● Your instructions: Print the data exactly. Omit the pictures.

─── Information provided

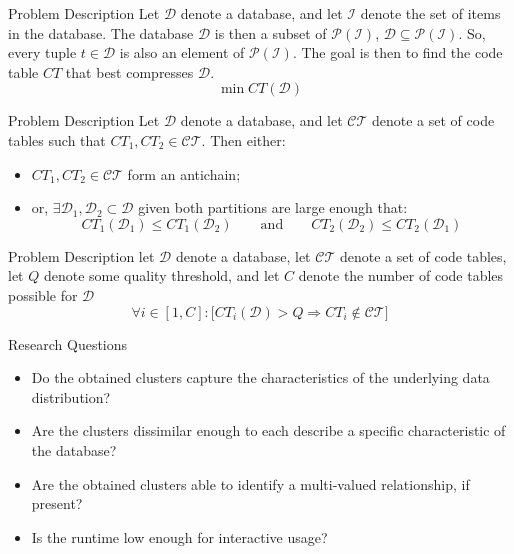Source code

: \documentclass{beamer}
\newcommand{\codetable}{CT}
\newcommand{\codetables}{\mathcal{CT}}
\newcommand{\dataset}{\mathcal{D}}
\newcommand{\itemset}{\mathcal{I}}
\begin{document}
\begin{frame}{Problem Description}
Let $\dataset$ denote a database, and let $\itemset$ denote the set of items in the database. The database $\dataset$ is then a subset of $\mathcal{P}(\itemset)$, $\dataset \subseteq \mathcal{P}(\itemset)$. So, every tuple $t \in \dataset$ is also an element of $\mathcal{P}(\itemset)$. The goal is then to find the code table $\codetable$ that best compresses $\dataset$.
\[
	\min \codetable(\dataset)
\]
\end{frame}

\begin{frame}{Problem Description}
Let $\dataset$ denote a database, and let $\codetables$ denote a set of code tables such that $\codetable_1, \codetable_2 \in \codetables$. Then either:
\begin{itemize}
	\item $\codetable_1, \codetable_2 \in \codetables$ form an antichain;
	\item or, $\exists \dataset_1, \dataset_2 \subset \dataset$ given both partitions are large enough that: \[\codetable_1(\dataset_1) \leq \codetable_1(\dataset_2) \qquad\text{and}\qquad \codetable_2(\dataset_2) \leq \codetable_2(\dataset_1)\]
\end{itemize}
\end{frame}

\begin{frame}{Problem Description}
let $\dataset$ denote a database, let $\codetables$ denote a set of code tables, let $Q$ denote some quality threshold, and let $C$ denote the number of code tables possible for $\dataset$ 
\[\forall i \in [1,C]: \big[\codetable_i(\dataset) > Q \Rightarrow  \codetable_i \notin \codetables \big]\]
\end{frame}

\begin{frame}{Research Questions}
\begin{itemize}
	\item Do the obtained clusters capture the characteristics of the underlying data distribution?
	\item Are the clusters dissimilar enough to each describe a specific characteristic of the database?
	\item Are the obtained clusters able to identify a multi-valued relationship, if present? 
	\item Is the runtime low enough for interactive usage?
\end{itemize}
\end{frame}
\end{document}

──────

● Finished task:
Source code

: \documentclass{beamer}
\newcommand{\codetable}{CT}
\newcommand{\codetables}{\mathcal{CT}}
\newcommand{\dataset}{\mathcal{D}}
\newcommand{\itemset}{\mathcal{I}}
\begin{document}
\begin{frame}{Problem Description}
Let $\dataset$ denote a database, and let $\itemset$ denote the set of items in the database. The database $\dataset$ is then a subset of $\mathcal{P}(\itemset)$, $\dataset \subseteq \mathcal{P}(\itemset)$. So, every tuple $t \in \dataset$ is also an element of $\mathcal{P}(\itemset)$. The goal is then to find the code table $\codetable$ that best compresses $\dataset$.
\[
	\min \codetable(\dataset)
\]
\end{frame}

\begin{frame}{Problem Description}
Let $\dataset$ denote a database, and let $\codetables$ denote a set of code tables such that $\codetable_1, \codetable_2 \in \codetables$. Then either:
\begin{itemize}
	\item $\codetable_1, \codetable_2 \in \codetables$ form an antichain;
	\item or, $\exists \dataset_1, \dataset_2 \subset \dataset$ given both partitions are large enough that: \[\codetable_1(\dataset_1) \leq \codetable_1(\dataset_2) \qquad\text{and}\qquad \codetable_2(\dataset_2) \leq \codetable_2(\dataset_1)\]
\end{itemize}
\end{frame}

\begin{frame}{Problem Description}
let $\dataset$ denote a database, let $\codetables$ denote a set of code tables, let $Q$ denote some quality threshold, and let $C$ denote the number of code tables possible for $\dataset$ 
\[\forall i \in [1,C]: \big[\codetable_i(\dataset) > Q \Rightarrow  \codetable_i \notin \codetables \big]\]
\end{frame}

\begin{frame}{Research Questions}
\begin{itemize}
	\item Do the obtained clusters capture the characteristics of the underlying data distribution?
	\item Are the clusters dissimilar enough to each describe a specific characteristic of the database?
	\item Are the obtained clusters able to identify a multi-valued relationship, if present? 
	\item Is the runtime low enough for interactive usage?
\end{itemize}
\end{frame}
\end{document}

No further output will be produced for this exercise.